The Hidden Cost of Composable Core Banking: API Latency, Vendor Sprawl, and the Risks of Core Banking Integration

The word “composable” has become one of the most fashionable terms in financial services technology. The pitch is simple: choose a lean core banking engine, then assemble best-in-class tools around it, such as sanctions screening, fraud scoring, transaction monitoring, and more. In theory, composable core banking delivers flexibility. In live payment operations, a plethora of core banking integrations can increase API latency, vendor sprawl, and widen the compliance surface area, while Baseella takes a different architectural path.

In practice, for many electronic money institutions, payment institutions, neobanks, and crypto-asset service providers (CASPs) running live operations, extensive core banking integrations often produces three predictable outcomes: slower payments, compounding costs, and a data-protection surface area that expands with every new connection.

In live operations, composable core banking makes every integration a payment dependency.

In this article, we examine the three concrete problems with core banking integrations in payment processing: API latency, total cost of ownership, and GDPR / DORA / PSD2 compliance exposure; and explain the architectural philosophy Baseella was built around from day one.

Part One: The Core Banking Integration Latency Problem Nobody Talks About in the Sales Demo

What actually happens during a payment in a composable stack?

A customer clicks “send” once. In composable core banking, that single action is frequently transformed into a chain of network calls via various core banking integration points that must all resolve before funds can move.

In a typical compliant setup, before a payment order can be dispatched to a correspondent bank, the institution must (at minimum) confirm sufficient funds, screen the transaction and counterparty against active sanctions lists, apply a transaction risk score (proceed / clear / escalate), and post at least three accounting entries: debit the customer account, credit the outgoing settlement position, and record any applicable fee or FX margin.

In composable core banking, sanctions/PEP/adverse media screening, transaction risk scoring, and transaction monitoring are commonly performed by external services. They are not computations inside the core bank system; they are API calls to third-party platforms. This is intentional: composable core banking advocates specialists for each domain, but it relies entirely on flawless core banking integrations.

What does external API latency look like in production?

The problem is not theoretical; it is network physics.
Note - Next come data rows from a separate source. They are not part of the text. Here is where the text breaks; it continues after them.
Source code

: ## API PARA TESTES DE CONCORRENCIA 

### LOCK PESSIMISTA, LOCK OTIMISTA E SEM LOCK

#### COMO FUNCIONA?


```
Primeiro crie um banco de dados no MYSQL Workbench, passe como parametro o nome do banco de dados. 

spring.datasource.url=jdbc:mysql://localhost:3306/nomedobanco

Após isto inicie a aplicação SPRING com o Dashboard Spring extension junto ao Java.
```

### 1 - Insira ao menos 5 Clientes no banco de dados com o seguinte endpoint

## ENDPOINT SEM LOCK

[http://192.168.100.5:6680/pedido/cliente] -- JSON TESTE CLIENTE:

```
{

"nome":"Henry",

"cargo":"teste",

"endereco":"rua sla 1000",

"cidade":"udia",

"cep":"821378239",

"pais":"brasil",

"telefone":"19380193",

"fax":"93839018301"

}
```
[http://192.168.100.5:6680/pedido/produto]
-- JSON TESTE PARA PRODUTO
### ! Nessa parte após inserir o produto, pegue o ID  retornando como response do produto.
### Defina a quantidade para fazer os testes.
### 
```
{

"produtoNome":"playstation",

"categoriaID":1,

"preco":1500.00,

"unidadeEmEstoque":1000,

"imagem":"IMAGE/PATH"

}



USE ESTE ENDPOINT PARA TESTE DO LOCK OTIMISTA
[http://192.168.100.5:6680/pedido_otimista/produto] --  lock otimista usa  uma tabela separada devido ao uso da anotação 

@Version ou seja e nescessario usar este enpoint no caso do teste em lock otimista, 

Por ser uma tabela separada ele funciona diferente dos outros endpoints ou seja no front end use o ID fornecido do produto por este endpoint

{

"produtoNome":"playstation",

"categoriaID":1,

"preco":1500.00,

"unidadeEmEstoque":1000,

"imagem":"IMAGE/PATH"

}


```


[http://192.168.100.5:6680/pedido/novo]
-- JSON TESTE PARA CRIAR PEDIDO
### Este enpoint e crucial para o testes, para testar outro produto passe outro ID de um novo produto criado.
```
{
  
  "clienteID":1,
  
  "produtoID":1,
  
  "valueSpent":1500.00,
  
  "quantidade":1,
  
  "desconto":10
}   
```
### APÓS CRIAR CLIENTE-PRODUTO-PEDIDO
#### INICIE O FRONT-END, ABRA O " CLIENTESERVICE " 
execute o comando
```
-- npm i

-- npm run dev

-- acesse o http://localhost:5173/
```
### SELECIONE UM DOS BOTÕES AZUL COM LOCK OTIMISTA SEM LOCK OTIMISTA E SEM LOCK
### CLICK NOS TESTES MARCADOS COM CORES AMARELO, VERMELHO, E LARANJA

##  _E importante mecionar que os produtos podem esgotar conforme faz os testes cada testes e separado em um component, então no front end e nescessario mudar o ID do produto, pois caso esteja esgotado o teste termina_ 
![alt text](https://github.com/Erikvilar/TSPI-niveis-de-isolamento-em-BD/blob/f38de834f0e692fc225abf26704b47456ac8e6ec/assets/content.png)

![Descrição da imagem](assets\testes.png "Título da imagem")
Even if an external API is hosted in the same cloud region, an external call has overhead that an in-process function call does not.

Under normal conditions, a well-optimised external API call might return in 80 to 150 milliseconds. Under modest load, or during a brief degradation at the provider’s end, that same call may take 300 to 500 milliseconds. During an incident, it may time out entirely, which is not unusual.

In composable core banking, three external calls per payment, i.e., a sanctions check, a risk score, and transaction monitoring rules check – means that under normal conditions you add 160 to 300 milliseconds of pure network latency to every transaction before you have even posted an accounting entry. At production scale, real-world p95 latency for a fully composable payment flow routinely reaches 400 to 600 milliseconds on the compliance path alone. That is before your own orchestration logic and before the outbound call to your correspondent bank.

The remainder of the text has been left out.